* [ASSIGNMENT]: Given the records below, pull every line with the word "seek" into the answer.

* [Stored data]:
__________________________________________________

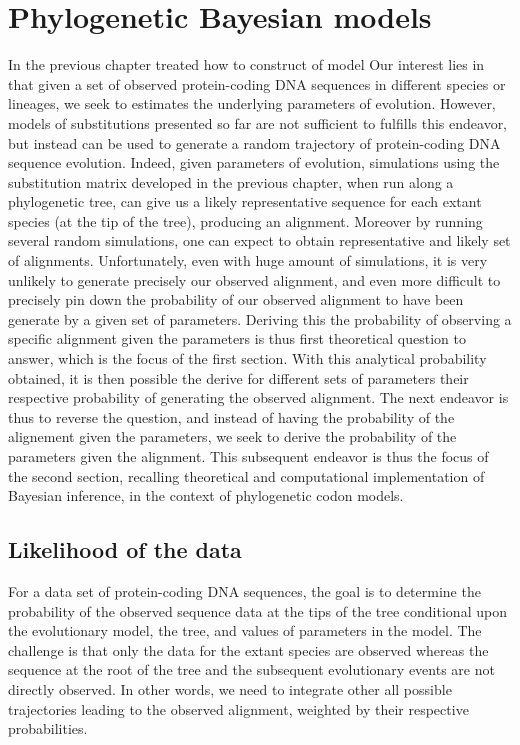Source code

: \chapter{Phylogenetic Bayesian models}
{
	\hypersetup{linkcolor=GREYDARK}
	\minitoc
}
\label{sec:phylo_bayes}
In the previous chapter treated how to construct of model 
Our interest lies in that given a set of observed protein-coding DNA sequences in different species or lineages, we seek to estimates the underlying parameters of evolution.
However, models of substitutions presented so far are not sufficient to fulfills this endeavor, but instead can be used to generate a random trajectory of protein-coding DNA sequence evolution.
Indeed, given parameters of evolution, simulations using the substitution matrix developed in the previous chapter, when run along a phylogenetic tree, can give us a likely representative sequence for each extant species (at the tip of the tree), producing an alignment. 
Moreover by running several random simulations, one can expect to obtain representative and likely set of alignments.
Unfortunately, even with huge amount of simulations, it is very unlikely to generate precisely our observed alignment, and even more difficult to precisely pin down the probability of our observed alignment to have been generate by a given set of parameters.
Deriving this the probability of observing a specific alignment given the parameters is thus first theoretical question to answer, which is the focus of the first section.
With this analytical probability obtained, it is then possible the derive for different sets of parameters their respective probability of generating the observed alignment.
The next endeavor is thus to reverse the question, and instead of having the probability of the alignement given the parameters, we seek to derive the probability of the parameters given the alignment.
This subsequent endeavor is thus the focus of the second section, recalling theoretical and computational implementation of Bayesian inference, in the context of phylogenetic codon models.

\section{Likelihood of the data}

For a data set of protein-coding \acrshort{DNA} sequences, the goal is to determine the probability of the observed sequence data at the tips of the tree conditional upon the evolutionary model, the tree, and values of parameters in the model.
The challenge is that only the data for the extant species are observed whereas the sequence at the root of the tree and the subsequent evolutionary events are not directly observed.
In other words, we need to integrate other all possible trajectories leading to the observed alignment, weighted by their respective probabilities.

__________________________________________________

* [SOLUTION TO THIS PROBLEM]:
Our interest lies in that given a set of observed protein-coding DNA sequences in different species or lineages, we seek to estimates the underlying parameters of evolution.
The next endeavor is thus to reverse the question, and instead of having the probability of the alignement given the parameters, we seek to derive the probability of the parameters given the alignment.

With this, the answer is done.